Top of Material for this exercise

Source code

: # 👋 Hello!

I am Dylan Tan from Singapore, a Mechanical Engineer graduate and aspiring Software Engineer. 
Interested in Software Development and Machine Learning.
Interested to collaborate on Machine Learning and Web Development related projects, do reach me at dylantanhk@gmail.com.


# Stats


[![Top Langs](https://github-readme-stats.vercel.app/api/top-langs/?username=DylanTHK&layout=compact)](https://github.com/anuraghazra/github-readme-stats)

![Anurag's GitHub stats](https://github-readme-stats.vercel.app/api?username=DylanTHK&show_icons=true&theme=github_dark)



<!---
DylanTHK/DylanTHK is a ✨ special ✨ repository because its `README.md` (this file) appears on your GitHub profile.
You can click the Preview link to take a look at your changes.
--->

Bottom of Material for this exercise

■ Exercise goal:
Would you please copy the lines above, from the one holding "DylanTHK/DylanTHK is a" through the last, and nothing else?

■ Exercise solution:
DylanTHK/DylanTHK is a ✨ special ✨ repository because its `README.md` (this file) appears on your GitHub profile.
You can click the Preview link to take a look at your changes.
--->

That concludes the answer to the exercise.